What did we learn here today?

Refine is a huge time saver and allows you to do commonly tedious data cleaning tasks with a few clicks of the mouse. We saw how to:

Import and export data.
Copy and edit columns, trimming whitespaces or changing the capitalization.
Use facets to filter and edit data
Cluster a column to standardize spellings and entries.

This has been a whirlwind sprint through this program, but hopefully it’s given you a taste of what it can do.

In an ideal world, we’d get all of our data handed to us perfectly clean in easy to access, user-friendly, real time feeds that make for simple analysis and display.

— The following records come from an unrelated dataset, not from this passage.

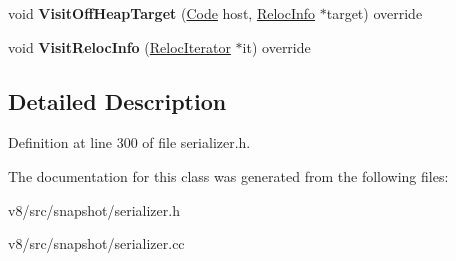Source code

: \begin{DoxyCompactItemize}
\item 
\mbox{\label{classv8_1_1internal_1_1Serializer_1_1ObjectSerializer_a55cb24a3bd0b38a0bacba7613b0214e7}} 
void {\bfseries Visit\+Off\+Heap\+Target} (\mbox{\hyperlink{classv8_1_1internal_1_1Code}{Code}} host, \mbox{\hyperlink{classv8_1_1internal_1_1RelocInfo}{Reloc\+Info}} $\ast$target) override
\item 
\mbox{\label{classv8_1_1internal_1_1Serializer_1_1ObjectSerializer_a6c9c20b1f3c5f689ff9004b5511dc516}} 
void {\bfseries Visit\+Reloc\+Info} (\mbox{\hyperlink{classv8_1_1internal_1_1RelocIterator}{Reloc\+Iterator}} $\ast$it) override
\end{DoxyCompactItemize}


\subsection{Detailed Description}


Definition at line 300 of file serializer.\+h.



The documentation for this class was generated from the following files\+:\begin{DoxyCompactItemize}
\item 
v8/src/snapshot/serializer.\+h\item 
v8/src/snapshot/serializer.\+cc\end{DoxyCompactItemize}
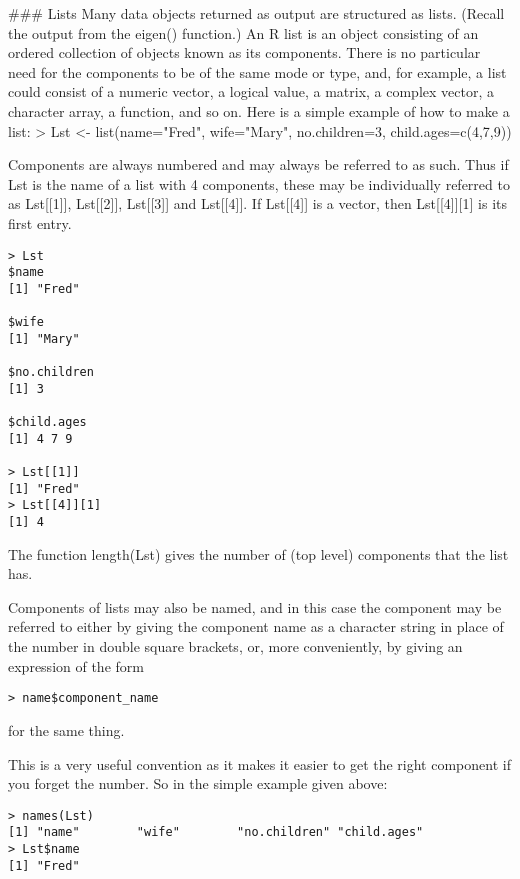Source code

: 
### Lists
Many data objects returned as output are structured as lists.
(Recall the output from the eigen() function.)
An  R list is an object consisting of an ordered collection of objects known as its components.
There is no particular need for the components to be of the same mode or type, and, for example, a list could consist of a numeric vector, a logical value, a matrix, a complex vector, a character array, a function, and so on.
Here is a simple example of how to make a list:
> Lst <- list(name="Fred", wife="Mary", no.children=3,                   child.ages=c(4,7,9))


Components are always numbered and may always be referred to as such.
Thus if Lst is the name of a list with 4 components, these may be individually referred to as Lst[[1]], Lst[[2]], Lst[[3]] and Lst[[4]].
If Lst[[4]] is a vector, then Lst[[4]][1] is its first entry.

\begin{verbatim}
> Lst
$name
[1] "Fred"

$wife
[1] "Mary"

$no.children
[1] 3

$child.ages
[1] 4 7 9

> Lst[[1]]
[1] "Fred"
> Lst[[4]][1]
[1] 4
\end{verbatim}




The function length(Lst) gives the number of (top level) components that the list has.

Components of lists may also be named, and in this case the component may be referred to either by giving the component name as a character string in place of the number in double square brackets, or, more conveniently, by giving an expression of the form

\begin{verbatim}
> name$component_name
\end{verbatim}

for the same thing.

This is a very useful convention as it makes it easier to get the right component if you forget the number. 
So in the simple example given above:

\begin{verbatim}
> names(Lst)
[1] "name"        "wife"        "no.children" "child.ages"
> Lst$name
[1] "Fred"
\end{verbatim}
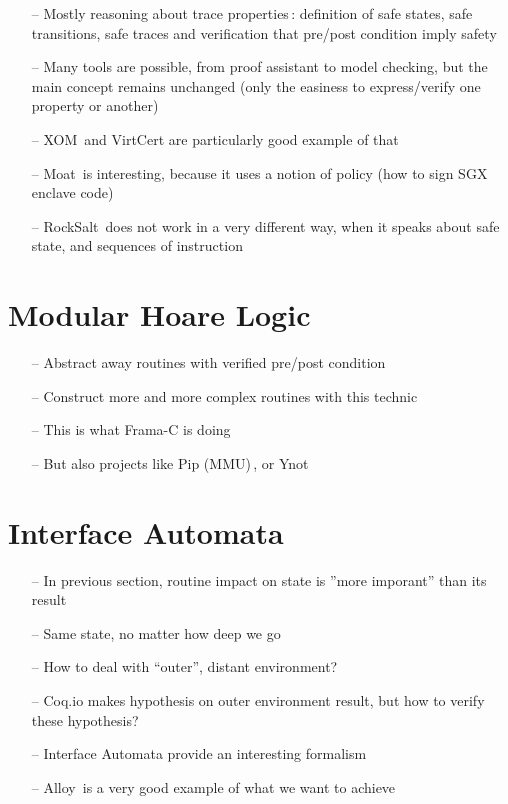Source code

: \begin{itemize}
\item[--] Mostly reasoning about trace
  properties\,\cite{schneider2000enforceable}: definition of safe states, safe
  transitions, safe traces and verification that pre/post condition imply safety
\item[--] Many tools are possible, from proof assistant to model checking, but
  the main concept remains unchanged (only the easiness to express/verify one
  property or another)
\item[--] XOM\,\cite{lie2003xom} and VirtCert are particularly good example of
  that
\item[--] Moat\,\cite{sinha2015moat} is interesting, because it uses a notion of
  policy (how to sign SGX enclave code)
\item[--] RockSalt\,\cite{morrisett2012rocksalt} does not work in a very
  different way, when it speaks about safe state, and sequences of instruction
\end{itemize}

\section{Modular Hoare Logic} %

\begin{itemize}
\item[--] Abstract away routines with verified pre/post condition
\item[--] Construct more and more complex routines with this technic
\item[--] This is what Frama-C is doing
\item[--] But also projects like Pip (MMU)\,\cite{jomaa2016mmu}, or Ynot
\end{itemize}

\section{Interface Automata} %

\begin{itemize}
\item[--] In previous section, routine impact on state is ''more imporant'' than
  its result
\item[--] Same state, no matter how deep we go
\item[--] How to deal with ``outer'', distant environment?
\item[--] Coq.io makes hypothesis on outer environment result, but how to verify
  these hypothesis?
\item[--] Interface Automata provide an interesting formalism
\item[--] Alloy\,\cite{jackson2012alloy} is a very good example of what we want
  to achieve
\end{itemize}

But until then, we’re going to have to wrestle with the murky and messy datasets produced by those infinite monkeys making an infinite number of mistakes. Use Refine as your new big gun and never give up the fight.

And remember, if you let the monkeys who enter data into government spreadsheets win, this is where it will lead.

They’ll make a monkey out of you too.

Finally, if you want to keep messing with Refine, here are a pair of tutorials that put it much better than I can.

David Huynh, Refine’s creator: http://davidhuynh.net/spaces/nicar2011/tutorial.pdf

Dan Nguyen of ProPublica: http://dannguyen.github.com/NICAR-Google-Refine/

Good luck!

Tip of the hat to Liz Day of ProPublica for demanding more Simpsons and suggesting I add Troy McClure’s star turn in “Stop the Planet of the Apes, I want to get off!”